Center for Research in Geomatics |
D-Lib Magazine, March 1997
The heterogeneity of Georeferenced Digital Libraries (GDL) is a serious problem for researchers who need to query several GDLs to find the best spatial data available for their projects. Differences in content, standards, user interfaces, semantics, database structure, etc. are the rule on the Internet. In addition, users have no tool to help them select the best sources of spatial data once they have clearly defined their needs and have found several potential sources in the GDLs.
Data warehousing technology, coupled with a data transformation / integration tool plus a data selection layer running on the Internet, appears to be a promising solution for such problems of heterogeneity and best selection. Data warehousing is used to integrate and replicate data subsets coming from heterogeneous legacy systems and to create new sets of summarized data to support management decisions. When the data warehouse supports an application to find the best source of data for a given demand, then we have a new and promising solution. Such a concept, called "System for the Optimized Selection of Spatial Data" (SOS-SD), is being developed as an M. Sc. research project, at Laval University.

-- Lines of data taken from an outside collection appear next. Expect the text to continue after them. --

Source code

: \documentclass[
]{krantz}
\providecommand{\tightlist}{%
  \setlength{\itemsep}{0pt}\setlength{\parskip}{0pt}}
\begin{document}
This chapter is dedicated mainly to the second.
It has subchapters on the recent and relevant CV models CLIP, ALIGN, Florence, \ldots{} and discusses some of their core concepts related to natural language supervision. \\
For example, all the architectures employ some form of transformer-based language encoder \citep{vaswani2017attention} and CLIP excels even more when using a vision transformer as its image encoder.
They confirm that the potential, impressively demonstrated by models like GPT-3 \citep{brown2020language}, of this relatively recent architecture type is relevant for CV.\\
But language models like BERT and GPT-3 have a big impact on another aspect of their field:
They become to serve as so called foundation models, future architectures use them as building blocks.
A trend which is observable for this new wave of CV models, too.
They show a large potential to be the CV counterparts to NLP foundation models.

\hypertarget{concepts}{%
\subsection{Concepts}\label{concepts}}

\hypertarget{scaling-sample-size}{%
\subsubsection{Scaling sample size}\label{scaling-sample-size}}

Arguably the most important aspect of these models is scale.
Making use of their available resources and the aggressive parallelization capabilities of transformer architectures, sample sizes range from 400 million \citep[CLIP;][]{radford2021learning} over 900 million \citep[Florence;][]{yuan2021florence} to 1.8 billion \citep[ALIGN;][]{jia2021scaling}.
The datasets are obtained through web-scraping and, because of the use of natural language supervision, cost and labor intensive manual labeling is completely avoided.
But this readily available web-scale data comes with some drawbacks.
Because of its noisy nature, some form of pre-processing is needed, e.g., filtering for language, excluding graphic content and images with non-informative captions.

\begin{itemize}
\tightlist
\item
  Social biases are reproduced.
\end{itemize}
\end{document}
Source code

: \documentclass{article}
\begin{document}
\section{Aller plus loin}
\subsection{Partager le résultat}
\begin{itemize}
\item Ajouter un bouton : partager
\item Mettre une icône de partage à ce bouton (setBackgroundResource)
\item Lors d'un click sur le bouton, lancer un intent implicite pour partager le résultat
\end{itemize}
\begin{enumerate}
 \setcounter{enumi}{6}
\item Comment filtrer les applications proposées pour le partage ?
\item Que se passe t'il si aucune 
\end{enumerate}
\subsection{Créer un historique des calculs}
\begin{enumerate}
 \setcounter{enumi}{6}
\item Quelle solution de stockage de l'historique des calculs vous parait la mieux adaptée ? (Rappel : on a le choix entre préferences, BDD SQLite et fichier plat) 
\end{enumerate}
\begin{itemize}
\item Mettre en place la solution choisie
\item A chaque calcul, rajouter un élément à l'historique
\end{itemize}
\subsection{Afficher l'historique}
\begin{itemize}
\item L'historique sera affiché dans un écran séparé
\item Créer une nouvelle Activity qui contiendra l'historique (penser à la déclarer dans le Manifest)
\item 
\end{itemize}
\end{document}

Georeferenced Digital Libraries, metadata, spatial data warehouse, spatial data integration.
People are increasingly using the Internet to acquire or distribute spatial data. However, distribution and browsing of spatial data require more than just transferring files by FTP or browsing maps through the WWW. An infrastructure has to be established to allow the users to easily find and analyze the data covering a given territory. These operations are done in a Georeferenced Digital Library (cf. Proulx et al. for more details on GDL [1]). Unfortunately, Internet GDLs differ significantly from each other in terms of content, standards, user interfaces, semantics, database structure, etc. In this context, it is not surprising to see that there presently is no tool on the Internet to help the users to select the best sources of spatial data once they have clearly specified their needs. This paper discusses this problem and suggests some methods t o overcome them. It is an abstract of the ongoing M. Sc. research project of the first author under the direction of the second author.

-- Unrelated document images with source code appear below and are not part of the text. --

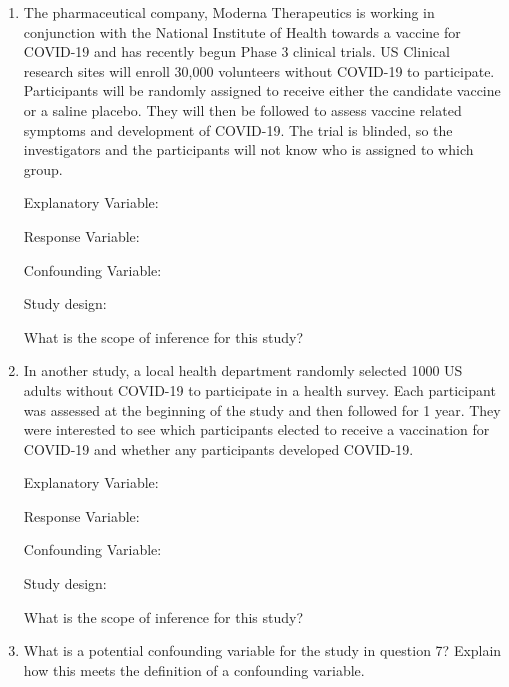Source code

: \documentclass[
]{report}
\begin{document}
\begin{enumerate}
\def\labelenumi{\arabic{enumi}.}
\setcounter{enumi}{5}
\item
  The pharmaceutical company, Moderna Therapeutics is working in conjunction with the National Institute of Health towards a vaccine for COVID-19 and has recently begun Phase 3 clinical trials. US Clinical research sites will enroll 30,000 volunteers without COVID-19 to participate. Participants will be randomly assigned to receive either the candidate vaccine or a saline placebo. They will then be followed to assess vaccine related symptoms and development of COVID-19. The trial is blinded, so the investigators and the participants will not know who is assigned to which group.
  \vspace{0.25in}

  Explanatory Variable:
  \vspace{0.25in}

  Response Variable:
  \vspace{0.25in}

  Confounding Variable:
  \vspace{0.25in}

  Study design:
  \vspace{0.25in}

  What is the scope of inference for this study?
  \vspace{0.5in}
\item
  In another study, a local health department randomly selected 1000 US adults without COVID-19 to participate in a health survey. Each participant was assessed at the beginning of the study and then followed for 1 year. They were interested to see which participants elected to receive a vaccination for COVID-19 and whether any participants developed COVID-19.
  \vspace{0.25in}

  Explanatory Variable:
  \vspace{0.25in}

  Response Variable:
  \vspace{0.25in}

  Confounding Variable:
  \vspace{0.25in}

  Study design:
  \vspace{0.25in}

  What is the scope of inference for this study?
  \vspace{0.5in}
\item
  What is a potential confounding variable for the study in question 7? Explain how this meets the definition of a confounding variable.
  \vspace{1in}
\end{enumerate}
\end{document}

The development of independent GDLs by different organizations and departments has led to a set of heterogeneous GDLs on the Internet. A survey, conducted in October 1995 and updated in July 1996 [2], gave us a good indication of this heterogeneity. Among the 26 sites that were identified, 38% were just presenting a list of available documents, 36% used a minimal set of metadata, and 28% used a complete set of metadata. For the same 26 sites, 53% did not use metadata standards. Almost 60% of the 26 sites were not connected to a database and finally, 36% did not show any map location or map coverage to help users locate the data sets over the territory. If one visits these GDLs, the visitor will rapidly notice:
These facts and statistics, in addition to similar ones found in the survey, clearly show the heterogeneity of GDLs. This heterogeneity problem is illustrated in Figure 1 . As a result, in order to retrieve the desired information, users have to understand every interface and process. In a way, such a problem is analogous to the problem of finding information on the Internet using different search engines, but it adds a strong geospatial consideration and new user interface considerations.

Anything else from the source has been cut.